_Task_. Leave the images out, and copy each of the records below exactly.

_Records for processing_.
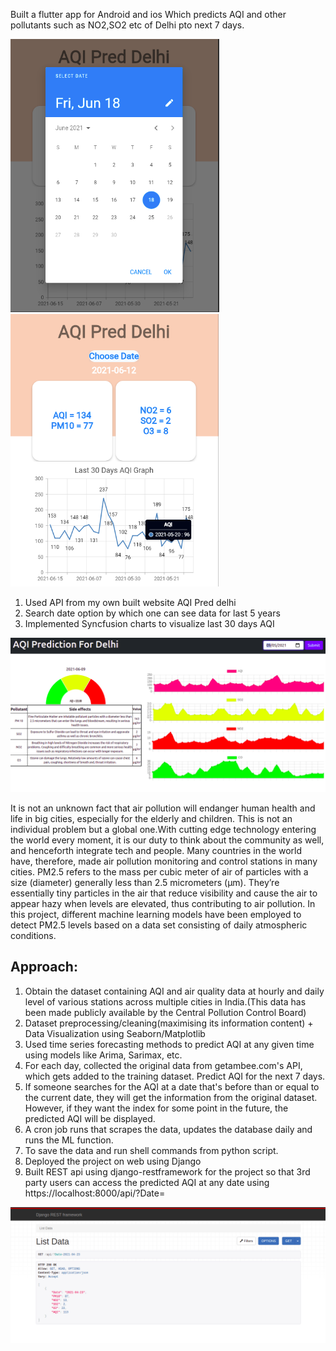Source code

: Built a flutter app for Android and ios Which predicts AQI and other pollutants such as NO2,SO2 etc of Delhi pto next 7 days.

![screenshot](fapps.png)  ![screenshot](mainf.png)

1. Used API from my own built website AQI Pred delhi 
2. Search date option by which one can see data for last 5 years 
3. Implemented Syncfusion charts to visualize last 30 days AQI 



![screenshot](ssmain.png)

It is not an unknown fact that air pollution will endanger human health and life in big
cities, especially for the elderly and children. This is not an individual problem but a
global one.With cutting edge technology entering the world every moment, it is our duty
to think about the community as well, and henceforth integrate tech and people. Many
countries in the world have, therefore, made air pollution monitoring and control stations
in many cities.
PM2.5 refers to the mass per cubic meter of air of particles with a size (diameter)
generally less than 2.5 micrometers (μm). They’re essentially tiny particles in the air that
reduce visibility and cause the air to appear hazy when levels are elevated, thus
contributing to air pollution. In this project, different machine learning models have been
employed to detect PM2.5 levels based on a data set consisting of daily atmospheric
conditions.

## Approach:
1. Obtain the dataset containing AQI and air quality data at hourly and daily level
of various stations across multiple cities in India.(This data has been made
publicly available by the Central Pollution Control Board)
2. Dataset preprocessing/cleaning(maximising its information content) + Data
Visualization using Seaborn/Matplotlib
3. Used time series forecasting methods to predict AQI at any given time using models like Arima, Sarimax, etc.
4. For each day, collected the original data from getambee.com's API, which gets added to the training dataset.  Predict AQI for the next 7 days.
5. If someone searches for the AQI at a date that's before than or equal to the current date, they will get the information from the original dataset. However, if they want the index for some point in the future, the predicted AQI will be displayed.
6. A cron job runs that scrapes the data, updates the database daily and runs the ML function.
7. To save the data and run shell commands from python script.
8. Deployed the project on web using Django
9. Built REST api using django-restframework for the project so that 3rd party users can access the predicted AQI at any date using https://localhost:8000/api/?Date=

![screenshot](apiss.png)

_Exercise solution_.
Source code

: Built a flutter app for Android and ios Which predicts AQI and other pollutants such as NO2,SO2 etc of Delhi pto next 7 days.

![screenshot](fapps.png)  ![screenshot](mainf.png)

1. Used API from my own built website AQI Pred delhi 
2. Search date option by which one can see data for last 5 years 
3. Implemented Syncfusion charts to visualize last 30 days AQI 



![screenshot](ssmain.png)

It is not an unknown fact that air pollution will endanger human health and life in big
cities, especially for the elderly and children. This is not an individual problem but a
global one.With cutting edge technology entering the world every moment, it is our duty
to think about the community as well, and henceforth integrate tech and people. Many
countries in the world have, therefore, made air pollution monitoring and control stations
in many cities.
PM2.5 refers to the mass per cubic meter of air of particles with a size (diameter)
generally less than 2.5 micrometers (μm). They’re essentially tiny particles in the air that
reduce visibility and cause the air to appear hazy when levels are elevated, thus
contributing to air pollution. In this project, different machine learning models have been
employed to detect PM2.5 levels based on a data set consisting of daily atmospheric
conditions.

## Approach:
1. Obtain the dataset containing AQI and air quality data at hourly and daily level
of various stations across multiple cities in India.(This data has been made
publicly available by the Central Pollution Control Board)
2. Dataset preprocessing/cleaning(maximising its information content) + Data
Visualization using Seaborn/Matplotlib
3. Used time series forecasting methods to predict AQI at any given time using models like Arima, Sarimax, etc.
4. For each day, collected the original data from getambee.com's API, which gets added to the training dataset.  Predict AQI for the next 7 days.
5. If someone searches for the AQI at a date that's before than or equal to the current date, they will get the information from the original dataset. However, if they want the index for some point in the future, the predicted AQI will be displayed.
6. A cron job runs that scrapes the data, updates the database daily and runs the ML function.
7. To save the data and run shell commands from python script.
8. Deployed the project on web using Django
9. Built REST api using django-restframework for the project so that 3rd party users can access the predicted AQI at any date using https://localhost:8000/api/?Date=

![screenshot](apiss.png)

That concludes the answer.